Stub page. One ingested source so far.
Architectural role¶
Volumes are how the MapAid groundwater pipeline handles its raw input: the ~700 scanned PDFs / TIFFs / JPGs (>5,000 pages) plus the per-page rendered images all live in Unity Catalog Volumes. "Each document's pages are rendered as images and stored in Unity Catalog Volumes, creating a clean, versioned foundational dataset." (Source: sources/2026-05-11-databricks-unlocking-the-archives)
The pipeline then reads from those Volumes via
ai_query — multimodal AI
Functions can take Volume-stored image references as input columns.

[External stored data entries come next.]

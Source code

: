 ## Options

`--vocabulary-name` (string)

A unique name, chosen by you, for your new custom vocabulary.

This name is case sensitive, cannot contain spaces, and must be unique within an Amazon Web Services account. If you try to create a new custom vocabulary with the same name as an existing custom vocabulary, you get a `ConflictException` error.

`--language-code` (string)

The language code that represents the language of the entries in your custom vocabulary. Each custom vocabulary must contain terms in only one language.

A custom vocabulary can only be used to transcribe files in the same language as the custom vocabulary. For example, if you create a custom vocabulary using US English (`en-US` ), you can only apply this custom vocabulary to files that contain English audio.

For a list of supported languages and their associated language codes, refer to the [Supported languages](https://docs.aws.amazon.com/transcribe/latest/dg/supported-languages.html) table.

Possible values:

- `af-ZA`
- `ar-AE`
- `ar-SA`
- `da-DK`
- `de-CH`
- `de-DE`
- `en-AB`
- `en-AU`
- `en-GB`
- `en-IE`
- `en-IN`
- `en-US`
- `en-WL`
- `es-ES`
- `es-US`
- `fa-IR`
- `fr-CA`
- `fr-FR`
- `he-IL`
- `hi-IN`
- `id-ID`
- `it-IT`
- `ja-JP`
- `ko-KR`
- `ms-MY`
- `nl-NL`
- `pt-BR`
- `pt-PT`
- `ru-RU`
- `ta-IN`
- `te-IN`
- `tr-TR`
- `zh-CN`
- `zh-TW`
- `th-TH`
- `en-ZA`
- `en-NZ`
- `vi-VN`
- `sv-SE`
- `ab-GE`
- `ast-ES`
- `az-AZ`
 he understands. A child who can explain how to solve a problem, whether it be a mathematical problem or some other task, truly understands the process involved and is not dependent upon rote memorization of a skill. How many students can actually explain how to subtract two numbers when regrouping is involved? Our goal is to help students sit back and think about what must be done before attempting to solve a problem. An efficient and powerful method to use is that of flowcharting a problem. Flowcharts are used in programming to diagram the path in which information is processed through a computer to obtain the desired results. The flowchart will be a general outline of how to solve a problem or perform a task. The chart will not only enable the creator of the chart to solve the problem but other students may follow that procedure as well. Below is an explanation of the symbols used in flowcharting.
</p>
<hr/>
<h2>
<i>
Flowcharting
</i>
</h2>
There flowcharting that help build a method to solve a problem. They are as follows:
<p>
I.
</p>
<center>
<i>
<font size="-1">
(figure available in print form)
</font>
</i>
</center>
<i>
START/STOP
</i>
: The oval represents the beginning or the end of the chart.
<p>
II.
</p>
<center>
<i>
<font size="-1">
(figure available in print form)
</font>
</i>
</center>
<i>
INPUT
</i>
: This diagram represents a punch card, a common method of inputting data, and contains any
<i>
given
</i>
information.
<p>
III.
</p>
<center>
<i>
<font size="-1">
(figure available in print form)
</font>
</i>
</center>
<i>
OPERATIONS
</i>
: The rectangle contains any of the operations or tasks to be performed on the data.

This composition (governed object storage → SQL-callable multimodal
inference) is what lets the document-classification pipeline run as
SQL/DataFrame jobs without standing up a separate file-handling
service.
Why Volumes (not raw cloud-object-store)¶
- Governance parity with Delta tables. Permissions, lineage, audit on the raw files live in the same UC surface as the output Delta tables.
- Versioning. "Clean, versioned foundational dataset" — the raw archive is treated as a versioned snapshot, not a mutable bucket.
- Pipeline-portability. The Asset Bundle references a Volume by name; pointing the bundle at a different archive is a config change, not a code change.
Seen in¶
-
sources/2026-05-22-databricks-how-world-bank-group-uses-databricks-to-eradicate-poverty-through-shared-knowledge — RAG-corpus substrate for a multi-domain knowledge platform. World Bank Group indexes "tens of millions of documents" (project documents, publications) into UC Volumes paired with Vector Search to power a retrieval-augmented-generation capability — "using Databricks Volumes and vector search, they indexed project documents to create a retrieval-augmented generation capability that could respond to natural language queries and thus save manual search." Operational scale: 3M document downloads / month through the AI-powered search-and-synthesis layer, half from low- and middle-income countries. Caveat: chunking strategy, embedding model, indexing cadence, and per-document metadata schema not disclosed. The Volumes-as-RAG-corpus shape generalises the prior MapAid pattern (Volumes-as-multimodal-input-substrate) to a Volumes-as-document-corpus-fronting-Vector-Search composition.
-
sources/2026-05-11-databricks-unlocking-the-archives — canonical wiki instance. Stores raw scanned PDFs + per-page rendered images as the input substrate for the multimodal classification pipeline.